=== Exercise prompt ===
Find each line below containing the word "folgenden" and copy it.

=== Provided entries ===
====================
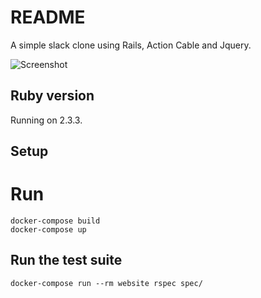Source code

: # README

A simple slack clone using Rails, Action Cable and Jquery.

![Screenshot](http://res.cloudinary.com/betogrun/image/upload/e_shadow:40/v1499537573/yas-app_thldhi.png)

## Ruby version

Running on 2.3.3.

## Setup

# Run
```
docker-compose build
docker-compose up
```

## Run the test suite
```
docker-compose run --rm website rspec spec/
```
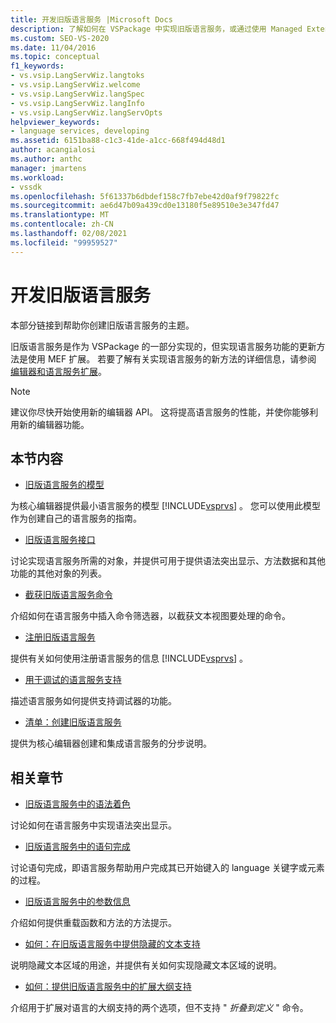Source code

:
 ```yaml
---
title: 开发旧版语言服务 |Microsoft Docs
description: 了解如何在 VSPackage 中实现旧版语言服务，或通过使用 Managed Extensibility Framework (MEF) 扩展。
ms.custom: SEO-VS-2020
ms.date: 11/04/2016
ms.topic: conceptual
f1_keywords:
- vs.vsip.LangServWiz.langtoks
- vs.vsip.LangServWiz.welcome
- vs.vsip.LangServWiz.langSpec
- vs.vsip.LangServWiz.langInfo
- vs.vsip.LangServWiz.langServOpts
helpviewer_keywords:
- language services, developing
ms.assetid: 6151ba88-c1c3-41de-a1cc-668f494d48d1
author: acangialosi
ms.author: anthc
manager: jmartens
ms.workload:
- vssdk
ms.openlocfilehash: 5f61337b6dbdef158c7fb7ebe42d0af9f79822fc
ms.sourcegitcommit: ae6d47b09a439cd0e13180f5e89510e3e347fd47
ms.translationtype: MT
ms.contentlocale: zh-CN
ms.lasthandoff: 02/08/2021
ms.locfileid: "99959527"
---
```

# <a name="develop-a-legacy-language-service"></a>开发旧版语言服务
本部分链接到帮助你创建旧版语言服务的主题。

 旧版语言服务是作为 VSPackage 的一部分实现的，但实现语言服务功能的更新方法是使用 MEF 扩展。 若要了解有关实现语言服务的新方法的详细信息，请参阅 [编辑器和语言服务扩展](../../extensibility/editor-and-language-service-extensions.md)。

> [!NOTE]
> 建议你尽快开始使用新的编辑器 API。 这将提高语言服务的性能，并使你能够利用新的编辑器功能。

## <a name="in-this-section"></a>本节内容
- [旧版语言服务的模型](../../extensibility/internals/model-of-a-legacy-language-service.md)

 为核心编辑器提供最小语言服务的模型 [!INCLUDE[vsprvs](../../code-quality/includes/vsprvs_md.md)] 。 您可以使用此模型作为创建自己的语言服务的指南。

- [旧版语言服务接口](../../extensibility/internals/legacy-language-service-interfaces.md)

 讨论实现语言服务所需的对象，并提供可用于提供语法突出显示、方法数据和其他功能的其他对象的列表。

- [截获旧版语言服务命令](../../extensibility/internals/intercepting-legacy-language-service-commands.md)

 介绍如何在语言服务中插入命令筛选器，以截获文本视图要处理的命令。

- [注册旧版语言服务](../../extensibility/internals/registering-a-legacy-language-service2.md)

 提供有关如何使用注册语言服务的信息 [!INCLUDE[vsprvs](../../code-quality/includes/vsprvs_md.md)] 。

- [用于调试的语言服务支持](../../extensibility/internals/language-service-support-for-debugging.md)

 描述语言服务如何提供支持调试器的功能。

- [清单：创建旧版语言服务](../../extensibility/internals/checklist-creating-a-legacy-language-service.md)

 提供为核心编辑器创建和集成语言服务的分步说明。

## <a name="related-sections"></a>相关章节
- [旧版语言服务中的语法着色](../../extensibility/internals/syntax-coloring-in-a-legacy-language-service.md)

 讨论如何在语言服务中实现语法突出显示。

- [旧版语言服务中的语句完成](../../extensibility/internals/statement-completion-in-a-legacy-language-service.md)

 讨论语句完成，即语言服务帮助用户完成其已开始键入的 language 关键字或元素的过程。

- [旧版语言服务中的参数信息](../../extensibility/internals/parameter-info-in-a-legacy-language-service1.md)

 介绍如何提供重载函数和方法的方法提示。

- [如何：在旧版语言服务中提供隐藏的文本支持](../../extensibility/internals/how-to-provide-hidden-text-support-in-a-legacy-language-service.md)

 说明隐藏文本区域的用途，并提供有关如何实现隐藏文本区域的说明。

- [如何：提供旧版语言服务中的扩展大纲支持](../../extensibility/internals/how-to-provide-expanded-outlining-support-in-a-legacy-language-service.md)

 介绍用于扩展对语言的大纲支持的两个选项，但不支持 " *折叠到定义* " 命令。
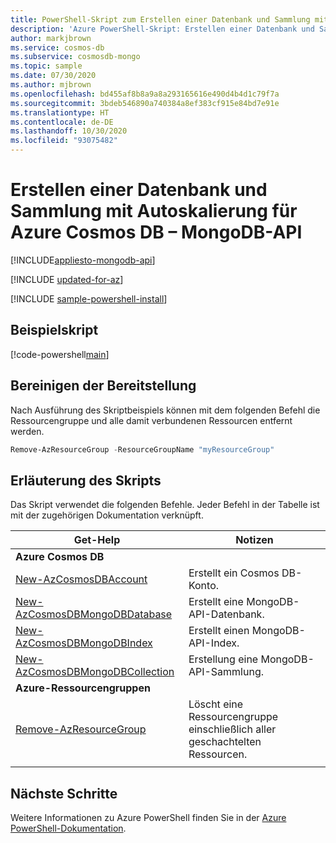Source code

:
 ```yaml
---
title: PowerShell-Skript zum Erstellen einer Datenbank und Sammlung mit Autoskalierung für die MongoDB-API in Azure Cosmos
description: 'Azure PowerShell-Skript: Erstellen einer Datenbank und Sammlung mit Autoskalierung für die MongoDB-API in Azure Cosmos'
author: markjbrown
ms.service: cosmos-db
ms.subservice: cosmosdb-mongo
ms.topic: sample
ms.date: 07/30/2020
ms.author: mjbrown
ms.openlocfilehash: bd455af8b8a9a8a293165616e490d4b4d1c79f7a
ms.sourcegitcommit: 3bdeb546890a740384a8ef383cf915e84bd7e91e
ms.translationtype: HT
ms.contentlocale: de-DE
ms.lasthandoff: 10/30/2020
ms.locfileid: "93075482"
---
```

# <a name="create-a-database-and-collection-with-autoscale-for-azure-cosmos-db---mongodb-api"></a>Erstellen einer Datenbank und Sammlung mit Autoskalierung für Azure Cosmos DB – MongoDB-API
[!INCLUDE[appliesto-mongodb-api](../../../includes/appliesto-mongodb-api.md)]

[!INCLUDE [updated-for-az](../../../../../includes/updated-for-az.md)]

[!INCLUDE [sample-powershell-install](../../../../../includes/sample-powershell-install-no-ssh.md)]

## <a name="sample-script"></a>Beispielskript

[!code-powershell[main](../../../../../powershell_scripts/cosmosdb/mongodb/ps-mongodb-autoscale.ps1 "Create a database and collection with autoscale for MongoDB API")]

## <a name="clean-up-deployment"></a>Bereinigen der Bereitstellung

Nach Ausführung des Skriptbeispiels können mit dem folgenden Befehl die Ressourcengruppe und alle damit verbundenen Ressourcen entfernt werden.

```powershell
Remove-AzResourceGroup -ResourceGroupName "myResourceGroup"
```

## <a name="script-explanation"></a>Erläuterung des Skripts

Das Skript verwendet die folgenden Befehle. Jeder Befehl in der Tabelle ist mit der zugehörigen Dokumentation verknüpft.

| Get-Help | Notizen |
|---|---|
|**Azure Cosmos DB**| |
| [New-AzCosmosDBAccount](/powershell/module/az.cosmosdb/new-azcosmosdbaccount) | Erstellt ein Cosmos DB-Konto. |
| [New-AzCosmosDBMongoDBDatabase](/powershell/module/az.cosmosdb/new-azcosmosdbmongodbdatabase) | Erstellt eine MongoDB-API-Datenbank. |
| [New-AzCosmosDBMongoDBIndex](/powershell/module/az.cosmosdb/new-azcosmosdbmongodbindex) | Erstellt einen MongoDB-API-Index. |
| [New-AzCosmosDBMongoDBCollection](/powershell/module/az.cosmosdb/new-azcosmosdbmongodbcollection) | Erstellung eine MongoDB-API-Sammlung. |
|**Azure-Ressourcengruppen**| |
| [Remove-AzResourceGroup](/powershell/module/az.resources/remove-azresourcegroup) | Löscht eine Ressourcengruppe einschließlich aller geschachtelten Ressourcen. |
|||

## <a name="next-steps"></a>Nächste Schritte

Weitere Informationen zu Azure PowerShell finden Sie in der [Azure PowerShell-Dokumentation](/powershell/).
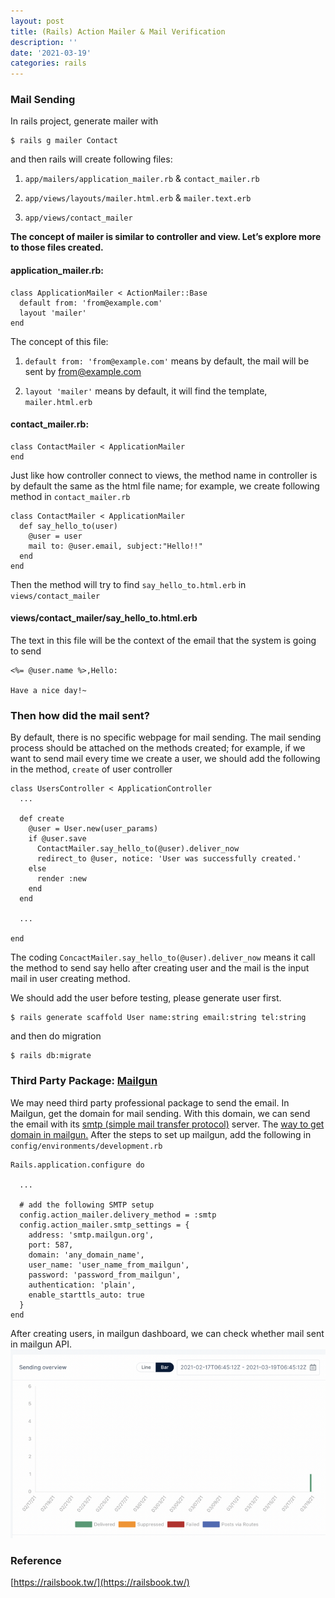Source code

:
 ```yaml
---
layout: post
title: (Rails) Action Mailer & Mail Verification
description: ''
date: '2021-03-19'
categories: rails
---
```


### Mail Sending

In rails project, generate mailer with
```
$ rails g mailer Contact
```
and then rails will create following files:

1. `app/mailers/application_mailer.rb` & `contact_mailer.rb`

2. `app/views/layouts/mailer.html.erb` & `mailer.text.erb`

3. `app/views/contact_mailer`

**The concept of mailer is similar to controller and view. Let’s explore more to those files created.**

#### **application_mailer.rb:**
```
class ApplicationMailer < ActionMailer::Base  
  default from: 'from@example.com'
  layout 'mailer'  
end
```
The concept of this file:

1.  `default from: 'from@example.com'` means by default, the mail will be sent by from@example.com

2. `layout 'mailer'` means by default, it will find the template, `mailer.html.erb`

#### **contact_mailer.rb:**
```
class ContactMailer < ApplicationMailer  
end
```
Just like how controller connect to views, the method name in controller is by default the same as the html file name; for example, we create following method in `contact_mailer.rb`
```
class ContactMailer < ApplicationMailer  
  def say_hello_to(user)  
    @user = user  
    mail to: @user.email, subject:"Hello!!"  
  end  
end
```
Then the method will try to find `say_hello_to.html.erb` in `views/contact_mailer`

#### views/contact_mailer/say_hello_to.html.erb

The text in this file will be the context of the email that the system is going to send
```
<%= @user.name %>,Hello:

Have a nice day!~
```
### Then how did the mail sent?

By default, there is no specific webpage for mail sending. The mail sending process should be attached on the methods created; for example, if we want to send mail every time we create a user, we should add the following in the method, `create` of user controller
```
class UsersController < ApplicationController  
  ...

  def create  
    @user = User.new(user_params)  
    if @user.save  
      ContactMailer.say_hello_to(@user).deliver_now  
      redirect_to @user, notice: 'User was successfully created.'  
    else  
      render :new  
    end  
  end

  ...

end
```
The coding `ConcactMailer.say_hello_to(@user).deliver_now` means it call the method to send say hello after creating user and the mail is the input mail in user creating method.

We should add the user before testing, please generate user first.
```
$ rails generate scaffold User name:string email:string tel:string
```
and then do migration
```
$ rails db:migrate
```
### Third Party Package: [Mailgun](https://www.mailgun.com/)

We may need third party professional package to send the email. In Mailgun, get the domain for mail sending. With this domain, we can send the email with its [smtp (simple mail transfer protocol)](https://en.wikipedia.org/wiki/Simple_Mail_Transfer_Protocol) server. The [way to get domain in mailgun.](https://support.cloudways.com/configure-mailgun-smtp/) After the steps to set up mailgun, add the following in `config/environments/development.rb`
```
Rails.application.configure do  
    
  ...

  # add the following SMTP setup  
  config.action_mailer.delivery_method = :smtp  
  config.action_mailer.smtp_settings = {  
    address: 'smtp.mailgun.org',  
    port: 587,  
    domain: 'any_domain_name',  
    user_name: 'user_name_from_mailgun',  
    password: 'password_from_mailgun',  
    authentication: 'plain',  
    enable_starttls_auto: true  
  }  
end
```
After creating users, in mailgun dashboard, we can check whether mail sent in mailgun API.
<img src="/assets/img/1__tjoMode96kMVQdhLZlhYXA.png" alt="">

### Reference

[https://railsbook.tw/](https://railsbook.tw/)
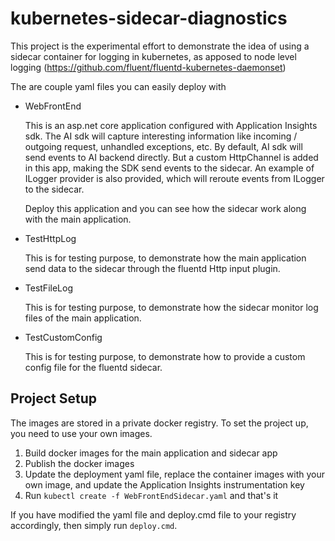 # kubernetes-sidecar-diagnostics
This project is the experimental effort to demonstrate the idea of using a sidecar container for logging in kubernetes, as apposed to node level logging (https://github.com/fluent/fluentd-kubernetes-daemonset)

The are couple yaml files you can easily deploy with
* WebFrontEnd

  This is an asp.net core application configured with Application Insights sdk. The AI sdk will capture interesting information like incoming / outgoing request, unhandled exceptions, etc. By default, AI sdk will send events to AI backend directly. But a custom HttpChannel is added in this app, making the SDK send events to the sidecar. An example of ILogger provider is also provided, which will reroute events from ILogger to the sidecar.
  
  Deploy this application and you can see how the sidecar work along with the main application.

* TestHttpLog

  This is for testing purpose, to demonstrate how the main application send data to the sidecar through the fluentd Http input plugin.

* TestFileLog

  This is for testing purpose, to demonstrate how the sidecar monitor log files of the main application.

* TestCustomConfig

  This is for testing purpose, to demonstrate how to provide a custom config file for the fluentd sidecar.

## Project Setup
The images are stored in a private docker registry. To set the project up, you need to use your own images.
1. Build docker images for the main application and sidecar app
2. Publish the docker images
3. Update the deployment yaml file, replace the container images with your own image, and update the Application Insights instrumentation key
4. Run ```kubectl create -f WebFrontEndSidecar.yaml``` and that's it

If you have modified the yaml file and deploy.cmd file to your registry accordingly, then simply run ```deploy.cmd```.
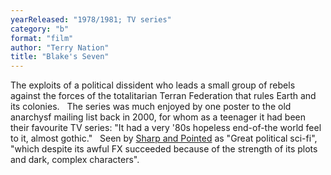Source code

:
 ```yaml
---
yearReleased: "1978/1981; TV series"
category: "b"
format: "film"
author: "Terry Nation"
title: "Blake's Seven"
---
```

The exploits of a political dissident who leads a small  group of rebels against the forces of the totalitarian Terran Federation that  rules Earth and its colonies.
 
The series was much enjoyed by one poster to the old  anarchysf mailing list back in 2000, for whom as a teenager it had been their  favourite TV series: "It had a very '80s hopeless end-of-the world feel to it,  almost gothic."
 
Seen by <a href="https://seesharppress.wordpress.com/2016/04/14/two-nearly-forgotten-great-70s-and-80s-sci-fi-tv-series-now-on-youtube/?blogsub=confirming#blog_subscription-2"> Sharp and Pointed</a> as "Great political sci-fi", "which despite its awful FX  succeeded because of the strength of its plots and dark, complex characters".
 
====================
=== Output of the exercise ===
Nach Ausführung des Skriptbeispiels können mit dem folgenden Befehl die Ressourcengruppe und alle damit verbundenen Ressourcen entfernt werden.
Das Skript verwendet die folgenden Befehle. Jeder Befehl in der Tabelle ist mit der zugehörigen Dokumentation verknüpft.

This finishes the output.